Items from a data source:
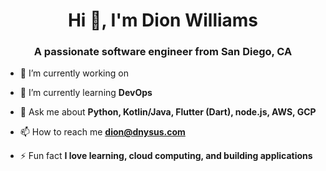 <h1 align="center">Hi 👋, I'm Dion Williams</h1>
<h3 align="center">A passionate software engineer from San Diego, CA</h3>

- 🔭 I’m currently working on

- 🌱 I’m currently learning **DevOps**

- 💬 Ask me about **Python, Kotlin/Java, Flutter (Dart), node.js, AWS, GCP**

- 📫 How to reach me **dion@dnysus.com**

- ⚡ Fun fact **I love learning, cloud computing, and building applications**

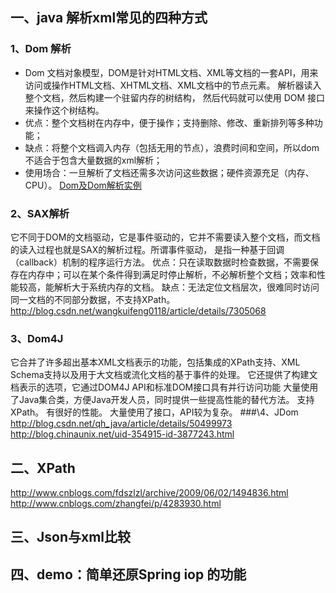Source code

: 
## 一、java 解析xml常见的四种方式
### 1、Dom 解析
  * Dom 文档对象模型，DOM是针对HTML文档、XML等文档的一套API，用来访问或操作HTML文档、XHTML文档、XML文档中的节点元素。
解析器读入整个文档，然后构建一个驻留内存的树结构， 然后代码就可以使用 DOM 接口来操作这个树结构。
  * 优点：整个文档树在内存中，便于操作；支持删除、修改、重新排列等多种功能；
  * 缺点：将整个文档调入内存（包括无用的节点），浪费时间和空间，所以dom不适合于包含大量数据的xml解析；
  * 使用场合：一旦解析了文档还需多次访问这些数据；硬件资源充足（内存、CPU）。
  [Dom及Dom解析实例](http://blog.csdn.net/zp357252539/article/details/48084509)
### 2、SAX解析
  它不同于DOM的文档驱动，它是事件驱动的，它并不需要读入整个文档，而文档的读入过程也就是SAX的解析过程。所谓事件驱动，
是指一种基于回调（callback）机制的程序运行方法。
  优点：只在读取数据时检查数据，不需要保存在内存中；可以在某个条件得到满足时停止解析，不必解析整个文档；效率和性能较高，能解析大于系统内存的文档。
  缺点：无法定位文档层次，很难同时访问同一文档的不同部分数据，不支持XPath。
  http://blog.csdn.net/wangkuifeng0118/article/details/7305068
### 3、Dom4J
  它合并了许多超出基本XML文档表示的功能，包括集成的XPath支持、XML Schema支持以及用于大文档或流化文档的基于事件的处理。
它还提供了构建文档表示的选项，它通过DOM4J API和标准DOM接口具有并行访问功能
  大量使用了Java集合类，方便Java开发人员，同时提供一些提高性能的替代方法。
  支持XPath。
  有很好的性能。
  大量使用了接口，API较为复杂。
###\4、JDom
  http://blog.csdn.net/qh_java/article/details/50499973
  http://blog.chinaunix.net/uid-354915-id-3877243.html
## 二、XPath
  http://www.cnblogs.com/fdszlzl/archive/2009/06/02/1494836.html
  http://www.cnblogs.com/zhangfei/p/4283930.html
## 三、Json与xml比较
  
## 四、demo：简单还原Spring iop 的功能
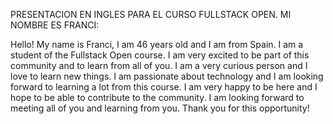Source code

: PRESENTACION EN INGLES PARA EL CURSO FULLSTACK OPEN. MI NOMBRE ES FRANCI:

Hello! My name is Franci, I am 46 years old and I am from Spain. I am a student of the Fullstack Open course. I am very excited to be part of this community and to learn from all of you. I am a very curious person and I love to learn new things. I am passionate about technology and I am looking forward to learning a lot from this course. I am very happy to be here and I hope to be able to contribute to the community. I am looking forward to meeting all of you and learning from you. Thank you for this opportunity!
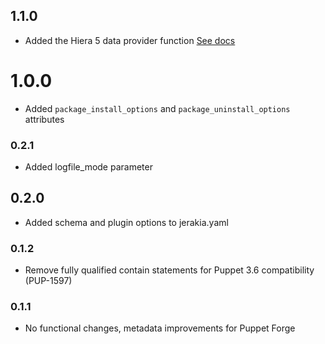 ## 1.1.0

* Added the Hiera 5 data provider function [See docs](http://jerakia.io/integration/puppet)


# 1.0.0

* Added `package_install_options` and `package_uninstall_options` attributes

### 0.2.1

* Added logfile_mode parameter

## 0.2.0

* Added schema and plugin options to jerakia.yaml

### 0.1.2

* Remove fully qualified contain statements for Puppet 3.6 compatibility (PUP-1597)

### 0.1.1

* No functional changes, metadata improvements for Puppet Forge
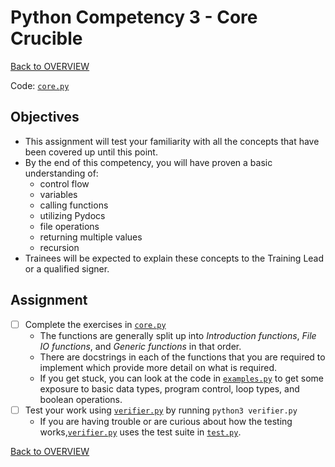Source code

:# Python Competency 3 - Core Crucible

[Back to OVERVIEW](../README.md)

Code: [`core.py`](./core.py)

## Objectives

- This assignment will test your familiarity with all the concepts that have been covered up until this point.
- By the end of this competency, you will have proven a basic understanding of:
  - control flow
  - variables
  - calling functions
  - utilizing Pydocs
  - file operations
  - returning multiple values
  - recursion
- Trainees will be expected to explain these concepts to the Training Lead or a qualified signer.

## Assignment

- [ ] Complete the exercises in [`core.py`](./core.py)
  - The functions are generally split up into *Introduction functions*, *File IO functions*, and *Generic functions* in that order.
  - There are docstrings in each of the functions that you are required to implement which provide more detail on what is required.
  - If you get stuck, you can look at the code in [`examples.py`](./examples.py) to get some exposure to basic data types, program control, loop types, and boolean operations.
- [ ] Test your work using [`verifier.py`](./verifier.py) by running `python3 verifier.py`
  - If you are having trouble or are curious about how the testing works,[`verifier.py`](./verifier.py) uses the test suite in [`test.py`](./test.py). 

[Back to OVERVIEW](../README.md)
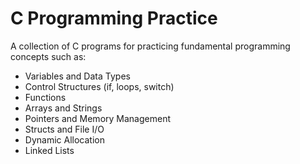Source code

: # C Programming Practice

A collection of C programs for practicing fundamental programming concepts such as:

- Variables and Data Types
- Control Structures (if, loops, switch)
- Functions
- Arrays and Strings
- Pointers and Memory Management
- Structs and File I/O
- Dynamic Allocation
- Linked Lists
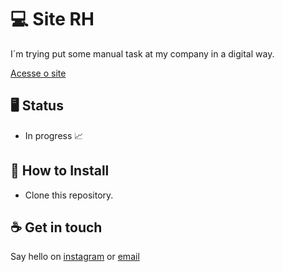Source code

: # 💻 Site RH

I´m trying put some manual task at my company in a digital way.

[Acesse o site](https://ptrickcesar.github.io/siterh/)


## 🖥️ Status

- In progress :chart_with_upwards_trend:


## :floppy_disk: How to Install

- Clone this repository.


## :coffee: Get in touch
Say hello on [instagram](https://instagram/ptrickcesar) or [email](mailto:patrick@techplatform.digital)
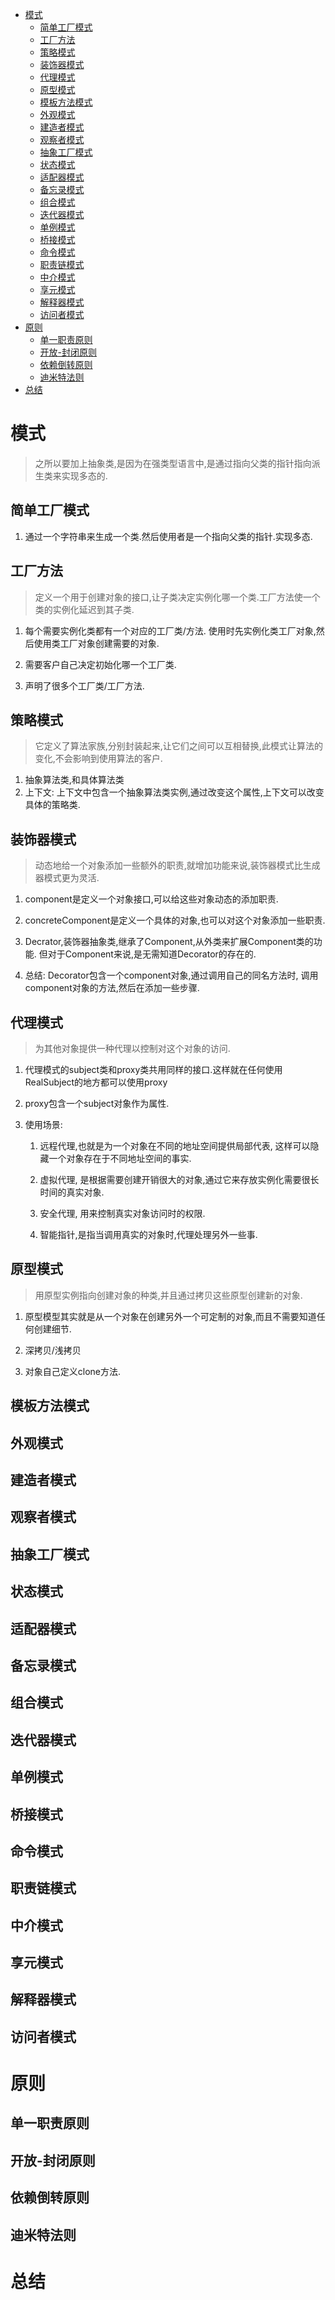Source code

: 
<!-- vim-markdown-toc GFM -->

* [模式](#模式)
	* [简单工厂模式](#简单工厂模式)
	* [工厂方法](#工厂方法)
	* [策略模式](#策略模式)
	* [装饰器模式](#装饰器模式)
	* [代理模式](#代理模式)
	* [原型模式](#原型模式)
	* [模板方法模式](#模板方法模式)
	* [外观模式](#外观模式)
	* [建造者模式](#建造者模式)
	* [观察者模式](#观察者模式)
	* [抽象工厂模式](#抽象工厂模式)
	* [状态模式](#状态模式)
	* [适配器模式](#适配器模式)
	* [备忘录模式](#备忘录模式)
	* [组合模式](#组合模式)
	* [迭代器模式](#迭代器模式)
	* [单例模式](#单例模式)
	* [桥接模式](#桥接模式)
	* [命令模式](#命令模式)
	* [职责链模式](#职责链模式)
	* [中介模式](#中介模式)
	* [享元模式](#享元模式)
	* [解释器模式](#解释器模式)
	* [访问者模式](#访问者模式)
* [原则](#原则)
	* [单一职责原则](#单一职责原则)
	* [开放-封闭原则](#开放-封闭原则)
	* [依赖倒转原则](#依赖倒转原则)
	* [迪米特法则](#迪米特法则)
* [总结](#总结)

<!-- vim-markdown-toc -->
# 模式
> 之所以要加上抽象类,是因为在强类型语言中,是通过指向父类的指针指向派生类来实现多态的.

## 简单工厂模式
1. 通过一个字符串来生成一个类.然后使用者是一个指向父类的指针.实现多态.

## 工厂方法
> 定义一个用于创建对象的接口,让子类决定实例化哪一个类.工厂方法使一个类的实例化延迟到其子类.

1. 每个需要实例化类都有一个对应的工厂类/方法. 使用时先实例化类工厂对象,然后使用类工厂对象创建需要的对象.

2. 需要客户自己决定初始化哪一个工厂类.

3. 声明了很多个工厂类/工厂方法.

## 策略模式
> 它定义了算法家族,分别封装起来,让它们之间可以互相替换,此模式让算法的变化,不会影响到使用算法的客户.

1. 抽象算法类,和具体算法类
2. 上下文:
	上下文中包含一个抽象算法类实例,通过改变这个属性,上下文可以改变具体的策略类.

## 装饰器模式
> 动态地给一个对象添加一些额外的职责,就增加功能来说,装饰器模式比生成器模式更为灵活.

1. component是定义一个对象接口,可以给这些对象动态的添加职责.
2. concreteComponent是定义一个具体的对象,也可以对这个对象添加一些职责.
3. Decrator,装饰器抽象类,继承了Component,从外类来扩展Component类的功能.
但对于Component来说,是无需知道Decorator的存在的.

4. 总结:
	Decorator包含一个component对象,通过调用自己的同名方法时,
调用component对象的方法,然后在添加一些步骤.

## 代理模式
> 为其他对象提供一种代理以控制对这个对象的访问.

1. 代理模式的subject类和proxy类共用同样的接口.这样就在任何使用RealSubject的地方都可以使用proxy

2. proxy包含一个subject对象作为属性.

2. 使用场景:
	1. 远程代理,也就是为一个对象在不同的地址空间提供局部代表,
	这样可以隐藏一个对象存在于不同地址空间的事实.

	2. 虚拟代理, 是根据需要创建开销很大的对象,通过它来存放实例化需要很长时间的真实对象.

	3. 安全代理, 用来控制真实对象访问时的权限.

	4. 智能指针,是指当调用真实的对象时,代理处理另外一些事.

## 原型模式
> 用原型实例指向创建对象的种类,并且通过拷贝这些原型创建新的对象.

1. 原型模型其实就是从一个对象在创建另外一个可定制的对象,而且不需要知道任何创建细节.

2. 深拷贝/浅拷贝

3. 对象自己定义clone方法.


## 模板方法模式

## 外观模式

## 建造者模式

## 观察者模式

## 抽象工厂模式

## 状态模式

## 适配器模式

## 备忘录模式

## 组合模式

## 迭代器模式

## 单例模式

## 桥接模式

## 命令模式

## 职责链模式

## 中介模式

## 享元模式

## 解释器模式

## 访问者模式




# 原则
## 单一职责原则

## 开放-封闭原则

## 依赖倒转原则

## 迪米特法则

# 总结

#### [What is expected]
Scan the lines above, and whenever one holds the string "verifier", copy it.

#### [Solved exercise]
- [ ] Test your work using [`verifier.py`](./verifier.py) by running `python3 verifier.py`
  - If you are having trouble or are curious about how the testing works,[`verifier.py`](./verifier.py) uses the test suite in [`test.py`](./test.py). 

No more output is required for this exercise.